Book Read Free

The Secret Rescue

Page 21

by Cate Lineberry


  Meto gave the letters to his cousin, a man named Tare Shyti, who was neither a partisan nor a member of the BK. Shyti was given money to secure credentials and to purchase civilian clothes for the nurses if they needed them. Smith also included a letter to the nurses that told them it was their decision whether to take the trip by car, where they would have to change into civilian clothes and if caught would be treated as spies, or have Smith bring them back on foot. Meto was opposed to the idea of bringing the nurses by foot from Berat because he didn’t want to go into partisan territory. He also didn’t think the nurses should have any say in the decision. “We always tell our women what to do,” he told Smith.

  That night Quayle was warned that four Germans were coming their way and were only one hour north of Seaview. Quayle immediately ordered the Allied men to evacuate Grama Bay and move two hours east. Smith and Marine Corps gunnery sergeant Nick Kukich, who was trained as a wireless operator and had arrived in Albania the same time as Quayle, had agreed earlier that if the Germans came, they would travel together with Kukich’s wireless set so they could communicate with Bari and arrange for a pickup along the southern coast. The next morning the two men met at their hiding place with Kukich’s wireless set in tow.

  The Germans moved into Grama Bay the following morning, and the Allied men anticipated that more would be coming to join them from the south. Quayle divided the men into three groups and ordered them to meet on the other side of the mountain in Dukat. “[Meto] wanted to know if we should proceed with our plans for the evacuation of the nurses,” wrote Smith. “After assuring him that we could still evacuate the nurses successfully in spite of the Germans, he started for the village of [Dukat] to send his cousin to Berat with the messages.”

  Kukich and Smith traveled together up to the mountain, with Kukich carrying his wireless equipment and Smith carrying both of their packs. After struggling through deep snow and a hard rain through the night, they spotted six Germans coming south from Orso Bay near Vlorë the next morning. Believing they’d been seen, they pretended to backtrack down the mountain first before continuing over the top, hoping they’d lost the Germans.

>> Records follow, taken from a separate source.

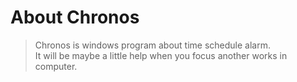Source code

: # About Chronos
> Chronos is windows program about time schedule alarm.<br>
> It will be maybe a little help when you focus another works in computer.
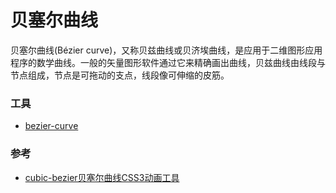 # 贝塞尔曲线
贝塞尔曲线(Bézier curve)，又称贝兹曲线或贝济埃曲线，是应用于二维图形应用程序的数学曲线。一般的矢量图形软件通过它来精确画出曲线，贝兹曲线由线段与节点组成，节点是可拖动的支点，线段像可伸缩的皮筋。

### 工具
* [bezier-curve](http://myst729.github.io/bezier-curve/)

### 参考
* [cubic-bezier贝塞尔曲线CSS3动画工具](https://blog.csdn.net/qq_25600055/article/details/51045163)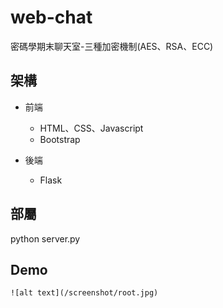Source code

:# web-chat
密碼學期末聊天室-三種加密機制(AES、RSA、ECC)


## 架構
- 前端
  - HTML、CSS、Javascript
  - Bootstrap


- 後端
  - Flask

## 部屬
python server.py

## Demo

    ![alt text](/screenshot/root.jpg)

  For the next three days, Smith and Kukich lived off a few K rations as they made their way to Dukat, where they met other Allied men. Though the Germans had somehow overlooked Seaview, they now knew the Allies were operating in the area. Quayle decided that from then on Seaview would be used only to receive sorties and would no longer house personnel for long periods of time.

  By March 10, some six weeks after arriving on his second mission in Albania, Smith still had no word on the nurses so he sent another messenger to Berat. Meto continued to assure Smith that his cousin would arrive any minute with the nurses. “If my cousin does not return within ten days, you can shoot me,” he told Smith. “I’ll bet my life on him.”

  By this time, he and Kukich had been living for several weeks “in a combination uniform of Italian, Albanian, English, and American clothes” and had sent a note alerting OSS they were both in need of “complete kit.” Smith also requested ammunition for the M1 carbine he carried on this mission.

  On March 14, Smith received a wireless message that said, “If nurses can be successfully evacuated in next thirty days continue, if not, return to Bari without further instructions.” Smith decided at that point that he would give Meto’s cousin until March 21 to arrive. If he and the nurses weren’t there by then, he would start his journey to Berat.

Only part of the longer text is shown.